# Task goal
The full listing below should be repeated exactly.

○ ○ ○

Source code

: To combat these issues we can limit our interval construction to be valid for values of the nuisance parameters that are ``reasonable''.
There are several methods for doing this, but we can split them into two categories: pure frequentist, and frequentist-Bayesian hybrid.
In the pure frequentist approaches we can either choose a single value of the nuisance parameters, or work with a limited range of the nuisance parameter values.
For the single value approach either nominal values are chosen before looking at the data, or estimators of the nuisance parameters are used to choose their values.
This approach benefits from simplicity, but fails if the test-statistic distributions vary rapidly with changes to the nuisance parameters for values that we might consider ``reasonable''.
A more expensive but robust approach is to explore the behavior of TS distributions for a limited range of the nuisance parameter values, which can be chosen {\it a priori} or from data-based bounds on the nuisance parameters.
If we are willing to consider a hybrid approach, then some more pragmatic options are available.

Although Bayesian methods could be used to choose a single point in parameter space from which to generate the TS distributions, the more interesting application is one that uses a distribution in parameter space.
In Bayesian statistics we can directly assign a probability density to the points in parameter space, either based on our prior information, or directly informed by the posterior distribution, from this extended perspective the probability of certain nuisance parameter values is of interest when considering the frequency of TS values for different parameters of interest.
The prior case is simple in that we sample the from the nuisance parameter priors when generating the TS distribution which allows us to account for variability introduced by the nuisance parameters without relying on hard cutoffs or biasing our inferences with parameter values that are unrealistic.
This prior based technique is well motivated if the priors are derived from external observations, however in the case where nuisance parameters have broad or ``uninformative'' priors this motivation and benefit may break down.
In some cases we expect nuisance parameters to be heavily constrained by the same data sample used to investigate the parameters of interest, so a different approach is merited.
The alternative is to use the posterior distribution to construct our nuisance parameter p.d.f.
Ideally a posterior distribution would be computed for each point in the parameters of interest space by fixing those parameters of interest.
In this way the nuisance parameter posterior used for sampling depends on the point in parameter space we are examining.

○ ○ ○

# Output for this exercise
Source code

: To combat these issues we can limit our interval construction to be valid for values of the nuisance parameters that are ``reasonable''.
There are several methods for doing this, but we can split them into two categories: pure frequentist, and frequentist-Bayesian hybrid.
In the pure frequentist approaches we can either choose a single value of the nuisance parameters, or work with a limited range of the nuisance parameter values.
For the single value approach either nominal values are chosen before looking at the data, or estimators of the nuisance parameters are used to choose their values.
This approach benefits from simplicity, but fails if the test-statistic distributions vary rapidly with changes to the nuisance parameters for values that we might consider ``reasonable''.
A more expensive but robust approach is to explore the behavior of TS distributions for a limited range of the nuisance parameter values, which can be chosen {\it a priori} or from data-based bounds on the nuisance parameters.
If we are willing to consider a hybrid approach, then some more pragmatic options are available.

Although Bayesian methods could be used to choose a single point in parameter space from which to generate the TS distributions, the more interesting application is one that uses a distribution in parameter space.
In Bayesian statistics we can directly assign a probability density to the points in parameter space, either based on our prior information, or directly informed by the posterior distribution, from this extended perspective the probability of certain nuisance parameter values is of interest when considering the frequency of TS values for different parameters of interest.
The prior case is simple in that we sample the from the nuisance parameter priors when generating the TS distribution which allows us to account for variability introduced by the nuisance parameters without relying on hard cutoffs or biasing our inferences with parameter values that are unrealistic.
This prior based technique is well motivated if the priors are derived from external observations, however in the case where nuisance parameters have broad or ``uninformative'' priors this motivation and benefit may break down.
In some cases we expect nuisance parameters to be heavily constrained by the same data sample used to investigate the parameters of interest, so a different approach is merited.
The alternative is to use the posterior distribution to construct our nuisance parameter p.d.f.
Ideally a posterior distribution would be computed for each point in the parameters of interest space by fixing those parameters of interest.
In this way the nuisance parameter posterior used for sampling depends on the point in parameter space we are examining.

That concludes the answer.